Next-generation engagement essential for more sustainable investing
The next generation are increasingly taking responsible investing seriously and voicing their opinions
12 Feb 2020 | Tom King
Ankit Khandelwal, Maitri Asset Management's chief investment officer
Ankit Khandelwal, Maitri Asset Management's chief investment officer

Maitri Asset Management, originally the family office of the Tolaram Group, has evolved into one of Singapore’s leading home-grown asset management firms dedicated to active responsible investment management.

Leveraging seven decades of heritage in Asia and extensive family networks, Maitri launched its Sustainable Multi-Asset Absolute Return Strategy (MARS) fund at the end of 2019 in response to growing investor demand.

The Asset recently met with the firm’s CEO Manish Tibrewal, its chief investment officer Ankit Khandelwal, and ESG practice lead Edris Boey to inquire about the progress of its MARS fund. 

TA: The MARS fund is meant to match investor’s demand for ESG/Sustainability investment exposure. How has it been received? Have you attracted both institutional and private investors? And were they just from Asia?
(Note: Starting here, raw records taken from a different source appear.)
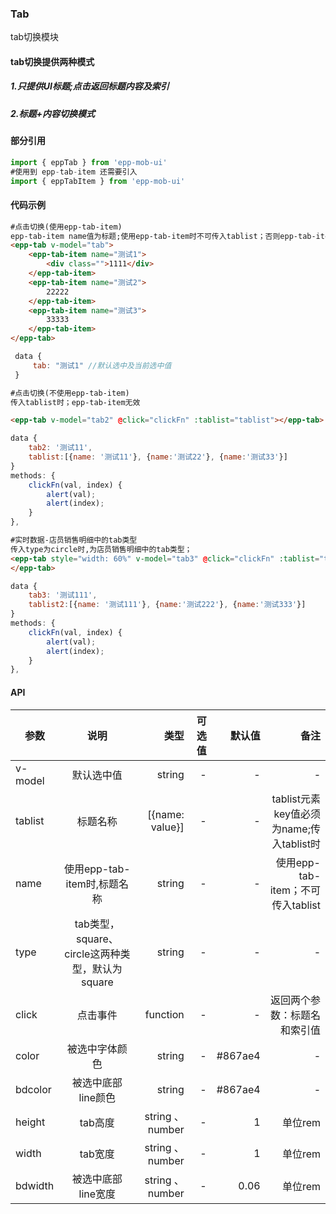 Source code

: ### Tab
tab切换模块
#### tab切换提供两种模式
##### 1.只提供UI标题;点击返回标题内容及索引
##### 2.标题+内容切换模式
#### 部分引用
``` js
import { eppTab } from 'epp-mob-ui'
#使用到 epp-tab-item 还需要引入
import { eppTabItem } from 'epp-mob-ui'
```
#### 代码示例
```html
#点击切换(使用epp-tab-item)
epp-tab-item name值为标题;使用epp-tab-item时不可传入tablist；否则epp-tab-item无效
<epp-tab v-model="tab">
    <epp-tab-item name="测试1">
        <div class="">1111</div>
    </epp-tab-item>
    <epp-tab-item name="测试2">
        22222
    </epp-tab-item>
    <epp-tab-item name="测试3">
        33333
    </epp-tab-item>
</epp-tab>
```
```js
 data {
     tab: "测试1" //默认选中及当前选中值
 }
```
```html
#点击切换(不使用epp-tab-item)
传入tablist时；epp-tab-item无效

<epp-tab v-model="tab2" @click="clickFn" :tablist="tablist"></epp-tab>
```
```js
data {
    tab2: '测试11',
    tablist:[{name: '测试11'}, {name:'测试22'}, {name:'测试33'}]
}
methods: {
    clickFn(val, index) {
        alert(val);
        alert(index);
    }
},
```
```html
#实时数据-店员销售明细中的tab类型
传入type为circle时,为店员销售明细中的tab类型；
<epp-tab style="width: 60%" v-model="tab3" @click="clickFn" :tablist="tablist2" type="circle" width="1.2" height="0.4">
</epp-tab>
```
```js
data {
    tab3: '测试111',
    tablist2:[{name: '测试111'}, {name:'测试222'}, {name:'测试333'}]
}
methods: {
    clickFn(val, index) {
        alert(val);
        alert(index);
    }
},
```
#### API

| 参数        |    说明   |     类型 |         可选值            | 默认值    |  备注 |
| -----------| :-------: |  -----: | -----------------------: |  -----:  | --:  |
|  v-model |  默认选中值 |string|   -         | -    |  -   |-
| tablist |   标题名称   |  [{name: value}] |   -   |  - | tablist元素key值必须为name;传入tablist时  |
| name  |   使用epp-tab-item时,标题名称 | string |  -  |  - |  使用epp-tab-item；不可传入tablist  |
| type  |   tab类型，square、circle这两种类型，默认为square |string|   -     | - | - |
| click   |   点击事件 |  function |   -     | -   | 返回两个参数：标题名和索引值 |
| color |   被选中字体颜色 |  string |   -     | #867ae4   | - |
| bdcolor   |   被选中底部line颜色 | string |   -     | #867ae4  |   - |
| height   |   tab高度 | string 、 number |   -     | 1  |   单位rem |
| width   |   tab宽度 | string 、 number |   -     | 1  |   单位rem |
| bdwidth   |   被选中底部line宽度 | string 、 number |   -     | 0.06  |   单位rem |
MAITRI: We’ve seen a keen interest in the fund from a range of accredited and institutional investors to date, including high net worth individuals (HNWIs), family offices, and sovereign and pension funds from all parts of the world.

This, along with conversations with investors, all point towards the increasing appetite for sustainable investing becoming more mainstream.

TA: Does the fund invest globally or is it Asian focused? And how challenging is it to find suitable investment opportunities that meet your parameters?

MAITRI: The cornerstone of the fund is the high impetus given to risk management, combined with Maitri’s dynamic environment, social and governance (ESG)-focused proprietary asset allocation model that aligns with the United Nations-supported Principles for Responsible Investment (UNPRI) and our in-house negative list.

Our investment philosophy precludes us from investing in six negative sectors, among them alcohol and gambling. Within this framework, the fund invests globally across multiple asset classes, including fixed income, currencies and commodities (FICC) and equities.

Taking a long-term view, with active risk management, allows us to help investors mitigate short-term volatility and provide a stable income stream from responsible, high-quality issuers.

The key is taking a constructive approach to sustainable development alongside all our investments. Our team actively drives change across our invested companies and industries through dialogue and education on practices that align with the UNPRI.

This approach allows us to have a wide universe to begin with, but the challenge sometimes lies in a lack of ESG performance disclosures from companies and responses to our ESG engagement efforts.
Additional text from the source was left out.